3 Top Stocks to Watch in the Second Half of 2024

3 min read | August 12, 2024 12:00 AM EDT | By Team Kalkine Media

With the second half of the year underway, there is growing anticipation for the upcoming economic landscape, particularly with declining interest rates in Canada and anticipated reductions in the U.S. Higher interest rates have pressured stocks across various sectors in recent years, so the easing of rates presents a significant opportunity for Canadian stocks to experience a notable rally as 2024 progresses.

However, the decline in interest rates is a response to cooling economic conditions and inflation. While lower rates are beneficial for many businesses, the slower economic environment introduces additional risks.

 Here are three top Canadian stocks that fit this profile for the latter half of 2024.

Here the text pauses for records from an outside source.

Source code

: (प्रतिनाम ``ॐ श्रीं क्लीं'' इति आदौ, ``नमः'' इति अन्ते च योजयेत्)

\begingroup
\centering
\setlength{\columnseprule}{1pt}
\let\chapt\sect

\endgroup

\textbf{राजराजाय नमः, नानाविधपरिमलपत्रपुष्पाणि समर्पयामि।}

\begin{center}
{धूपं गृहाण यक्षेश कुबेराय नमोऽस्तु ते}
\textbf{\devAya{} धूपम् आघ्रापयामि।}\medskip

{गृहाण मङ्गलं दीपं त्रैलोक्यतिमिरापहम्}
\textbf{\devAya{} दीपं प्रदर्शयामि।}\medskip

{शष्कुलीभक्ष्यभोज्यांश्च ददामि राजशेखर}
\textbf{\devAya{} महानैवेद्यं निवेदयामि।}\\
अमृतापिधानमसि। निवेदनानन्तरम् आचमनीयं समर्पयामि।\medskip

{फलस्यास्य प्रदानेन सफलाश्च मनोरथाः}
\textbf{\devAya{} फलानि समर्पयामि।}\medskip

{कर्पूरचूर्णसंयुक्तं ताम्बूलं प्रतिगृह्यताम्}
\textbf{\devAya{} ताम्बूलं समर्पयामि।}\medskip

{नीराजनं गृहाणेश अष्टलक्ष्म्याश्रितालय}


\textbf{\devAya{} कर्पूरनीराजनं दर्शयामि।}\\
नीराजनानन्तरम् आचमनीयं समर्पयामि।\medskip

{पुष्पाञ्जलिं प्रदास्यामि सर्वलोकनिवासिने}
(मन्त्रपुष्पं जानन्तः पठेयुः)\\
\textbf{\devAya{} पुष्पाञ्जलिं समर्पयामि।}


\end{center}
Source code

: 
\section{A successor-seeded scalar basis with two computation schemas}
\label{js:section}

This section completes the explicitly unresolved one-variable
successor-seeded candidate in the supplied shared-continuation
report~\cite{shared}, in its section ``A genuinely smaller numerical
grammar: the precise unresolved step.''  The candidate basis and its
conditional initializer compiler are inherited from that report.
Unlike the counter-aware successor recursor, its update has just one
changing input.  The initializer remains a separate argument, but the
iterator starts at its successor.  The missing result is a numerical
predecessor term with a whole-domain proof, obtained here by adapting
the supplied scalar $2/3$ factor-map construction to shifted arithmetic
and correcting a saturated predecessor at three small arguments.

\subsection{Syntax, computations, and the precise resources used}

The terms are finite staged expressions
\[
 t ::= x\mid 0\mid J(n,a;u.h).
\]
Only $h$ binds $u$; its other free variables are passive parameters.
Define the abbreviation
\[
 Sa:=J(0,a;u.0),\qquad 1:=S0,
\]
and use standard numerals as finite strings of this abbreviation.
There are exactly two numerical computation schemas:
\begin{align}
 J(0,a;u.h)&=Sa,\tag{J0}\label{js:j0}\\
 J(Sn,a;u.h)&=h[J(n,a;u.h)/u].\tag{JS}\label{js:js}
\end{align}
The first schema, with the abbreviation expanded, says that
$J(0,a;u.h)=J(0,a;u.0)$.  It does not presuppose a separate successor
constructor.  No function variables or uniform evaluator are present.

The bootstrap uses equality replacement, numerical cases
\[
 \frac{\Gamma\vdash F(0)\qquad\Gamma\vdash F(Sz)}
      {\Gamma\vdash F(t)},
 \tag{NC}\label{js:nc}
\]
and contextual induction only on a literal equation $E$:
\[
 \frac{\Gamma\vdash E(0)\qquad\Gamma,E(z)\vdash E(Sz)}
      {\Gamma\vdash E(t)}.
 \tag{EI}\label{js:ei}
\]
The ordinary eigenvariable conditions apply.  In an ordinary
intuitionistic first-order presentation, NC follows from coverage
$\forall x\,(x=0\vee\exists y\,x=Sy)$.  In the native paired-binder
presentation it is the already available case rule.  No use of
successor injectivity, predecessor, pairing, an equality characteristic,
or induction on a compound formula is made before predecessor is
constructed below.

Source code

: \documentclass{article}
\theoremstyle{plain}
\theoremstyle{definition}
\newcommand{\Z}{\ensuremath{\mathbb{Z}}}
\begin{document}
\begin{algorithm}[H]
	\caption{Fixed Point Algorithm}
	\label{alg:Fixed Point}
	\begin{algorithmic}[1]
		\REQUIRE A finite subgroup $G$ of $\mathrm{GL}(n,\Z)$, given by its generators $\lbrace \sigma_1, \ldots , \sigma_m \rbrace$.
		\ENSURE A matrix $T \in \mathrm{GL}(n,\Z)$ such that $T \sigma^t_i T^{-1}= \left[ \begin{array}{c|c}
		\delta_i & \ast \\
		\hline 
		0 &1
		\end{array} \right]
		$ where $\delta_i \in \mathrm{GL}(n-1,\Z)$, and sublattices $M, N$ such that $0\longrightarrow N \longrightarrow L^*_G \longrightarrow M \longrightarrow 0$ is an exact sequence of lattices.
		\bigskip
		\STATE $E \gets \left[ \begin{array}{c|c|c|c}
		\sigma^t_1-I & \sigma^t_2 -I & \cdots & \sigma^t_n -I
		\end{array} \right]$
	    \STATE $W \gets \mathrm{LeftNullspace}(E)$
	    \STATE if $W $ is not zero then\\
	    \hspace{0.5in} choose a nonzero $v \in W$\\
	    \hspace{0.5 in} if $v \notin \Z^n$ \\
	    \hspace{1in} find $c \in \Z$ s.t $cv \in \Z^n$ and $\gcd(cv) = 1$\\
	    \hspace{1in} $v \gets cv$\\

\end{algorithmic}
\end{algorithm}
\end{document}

Top Utility Stock for the Second Half of 2024

For those seeking stocks that can leverage lower interest rates while remaining stable in a challenging economic environment, Fortis (TSX:FTS) stands out. As a prominent utility company, Fortis is well-positioned to benefit from decreasing interest rates.

Fortis’ dividend yield is likely to be a positive factor, as lower yields generally drive up stock prices. Additionally, reduced interest rates mean lower costs for servicing debt, which could enhance profitability. As a utility provider, Fortis is considered one of the most stable businesses, with minimal impact during economic downturns due to the essential nature of its services. Despite trading below its all-time high, Fortis remains a strong choice for the latter part of 2024 and beyond.

Two Top Infrastructure Stocks

Brookfield Infrastructure Partners (TSX:BIP) and Enbridge (TSX:ENB) also emerge as strong options for the current market conditions. Both companies offer essential services and possess diversified operations that reduce risk, making them suitable for uncertain economic times.

Brookfield’s global asset portfolio, which includes telecom towers, ports, railroads, and utilities, provides consistent cash flow. Enbridge’s operations are integral to the North American economy. Both companies leverage substantial amounts of debt, and as interest rates decline, their interest expenses are expected to decrease, potentially leading to improved profitability.

For example, Enbridge saw its interest expense rise significantly from 2021 to 2023, and Brookfield experienced a similar increase. With declining rates, these companies’ interest expenses should decrease, likely boosting their profitability. Additionally, as rates fall and yields decline, the share prices of Enbridge and Brookfield Infrastructure could see notable increases.

With Enbridge offering a yield above 6.8% and Brookfield Infrastructure providing a yield over 5.4%, these stocks not only present valuable opportunities for the remainder of 2024 but also hold promise for long-term holding.